#### Records
┄┄┄┄┄┄┄┄┄┄┄┄┄┄┄┄┄┄┄┄

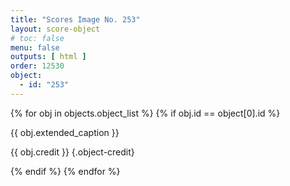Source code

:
```yaml
---
title: "Scores Image No. 253"
layout: score-object
# toc: false
menu: false
outputs: [ html ]
order: 12530
object:
  - id: "253"
---
```


{% for obj in objects.object_list %}
{% if obj.id == object[0].id %}

{{ obj.extended_caption }}

{{ obj.credit }} {.object-credit}

{% endif %}
{% endfor %}
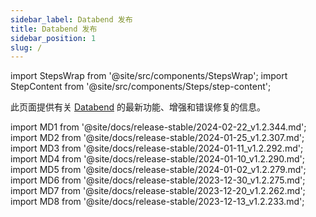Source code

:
 ```yaml
---
sidebar_label: Databend 发布
title: Databend 发布
sidebar_position: 1
slug: /
---
```


import StepsWrap from '@site/src/components/StepsWrap';
import StepContent from '@site/src/components/Steps/step-content';

此页面提供有关 <a href="https://github.com/datafuselabs/databend">Databend</a> 的最新功能、增强和错误修复的信息。



import MD1 from '@site/docs/release-stable/2024-02-22_v1.2.344.md';
import MD2 from '@site/docs/release-stable/2024-01-25_v1.2.307.md';
import MD3 from '@site/docs/release-stable/2024-01-11_v1.2.292.md';
import MD4 from '@site/docs/release-stable/2024-01-10_v1.2.290.md';
import MD5 from '@site/docs/release-stable/2024-01-02_v1.2.279.md';
import MD6 from '@site/docs/release-stable/2023-12-30_v1.2.275.md';
import MD7 from '@site/docs/release-stable/2023-12-20_v1.2.262.md';
import MD8 from '@site/docs/release-stable/2023-12-13_v1.2.233.md';


<StepsWrap> 



<StepContent outLink="https://github.com/datafuselabs/databend/releases/tag/v1.2.344" number="" title="2024年2月22日 (v1.2.344)">
<MD1 />

</StepContent>

<StepContent outLink="https://github.com/datafuselabs/databend/releases/tag/v1.2.307" number="" title="2024年1月25日 (v1.2.307)">
<MD2 />

</StepContent>

<StepContent outLink="https://github.com/datafuselabs/databend/releases/tag/v1.2.292" number="" title="2024年1月11日 (v1.2.292)">
<MD3 />

</StepContent>

<StepContent outLink="https://github.com/datafuselabs/databend/releases/tag/v1.2.290" number="" title="2024年1月10日 (v1.2.290)">
<MD4 />

</StepContent>

<StepContent outLink="https://github.com/datafuselabs/databend/releases/tag/v1.2.279" number="" title="2024年1月2日 (v1.2.279)">
<MD5 />

</StepContent>

<StepContent outLink="https://github.com/datafuselabs/databend/releases/tag/v1.2.275" number="" title="2023年12月30日 (v1.2.275)">
<MD6 />

</StepContent>

<StepContent outLink="https://github.com/datafuselabs/databend/releases/tag/v1.2.262" number="" title="2023年12月20日 (v1.2.262)">
<MD7 />

</StepContent>

<StepContent outLink="https://github.com/datafuselabs/databend/releases/tag/v1.2.233" number="" title="2023年12月13日 (v1.2.233)">
<MD8 />

</StepContent>

</StepsWrap>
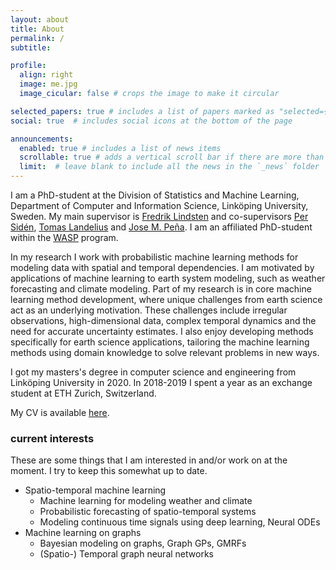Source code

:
 ```yaml
---
layout: about
title: About
permalink: /
subtitle:

profile:
  align: right
  image: me.jpg
  image_cicular: false # crops the image to make it circular

selected_papers: true # includes a list of papers marked as "selected={true}"
social: true  # includes social icons at the bottom of the page

announcements:
  enabled: true # includes a list of news items
  scrollable: true # adds a vertical scroll bar if there are more than 3 news items
  limit:  # leave blank to include all the news in the `_news` folder
---
```


I am a PhD-student at the Division of Statistics and Machine Learning, Department of Computer and Information Science, Linköping University, Sweden.
My main supervisor is [Fredrik Lindsten](https://lindsten.netlify.app/) and co-supervisors [Per Sidén](https://scholar.google.se/citations?user=0UomzRIAAAAJ), [Tomas Landelius](https://www.smhi.se/en/research/research-departments/meteorology/tomas-landelius-1.4817) and [Jose M. Peña](https://www.ida.liu.se/~jospe50/).
I am an affiliated PhD-student within the [WASP](https://wasp-sweden.org/) program.

In my research I work with probabilistic machine learning methods for modeling data with spatial and temporal dependencies.
I am motivated by applications of machine learning to earth system modeling, such as weather forecasting and climate modeling.
Part of my research is in core machine learning method development, where unique challenges from earth science act as an underlying motivation.
These challenges include irregular observations, high-dimensional data, complex temporal dynamics and the need for accurate uncertainty estimates.
I also enjoy developing methods specifically for earth science applications, tailoring the machine learning methods using domain knowledge to solve relevant problems in new ways.

I got my masters's degree in computer science and engineering from Linköping University in 2020.
In 2018-2019 I spent a year as an exchange student at ETH Zurich, Switzerland.
<!--I grew up in Lindesberg, Sweden and currently live in Linköping.
I am an avid Linux user and a believer in free and open source software. Openness of ideas, culture and research is very important to me. -->

My CV is available [here](https://raw.githubusercontent.com/joeloskarsson/CV/master/docs/CV.pdf).

### current interests
These are some things that I am interested in and/or work on at the moment. I try to keep this somewhat up to date.

* Spatio-temporal machine learning
  * Machine learning for modeling weather and climate
  * Probabilistic forecasting of spatio-temporal systems
  * Modeling continuous time signals using deep learning, Neural ODEs
* Machine learning on graphs
  * Bayesian modeling on graphs, Graph GPs, GMRFs
  * (Spatio-) Temporal graph neural networks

┄┄┄┄┄┄┄┄┄┄┄┄┄┄┄┄┄┄┄┄

#### Aim of the task
Your answer should contain only the lines from the beginning of the listing above through the line with "import StepsWrap from", copied exactly and without the pictures.

#### Task response
Source code

:
```yaml
---
title: "Scores Image No. 253"
layout: score-object
# toc: false
menu: false
outputs: [ html ]
order: 12530
object:
  - id: "253"
---
```


{% for obj in objects.object_list %}
{% if obj.id == object[0].id %}

{{ obj.extended_caption }}

{{ obj.credit }} {.object-credit}

{% endif %}
{% endfor %}
Source code

:
 ```yaml
---
sidebar_label: Databend 发布
title: Databend 发布
sidebar_position: 1
slug: /
---
```


import StepsWrap from '@site/src/components/StepsWrap';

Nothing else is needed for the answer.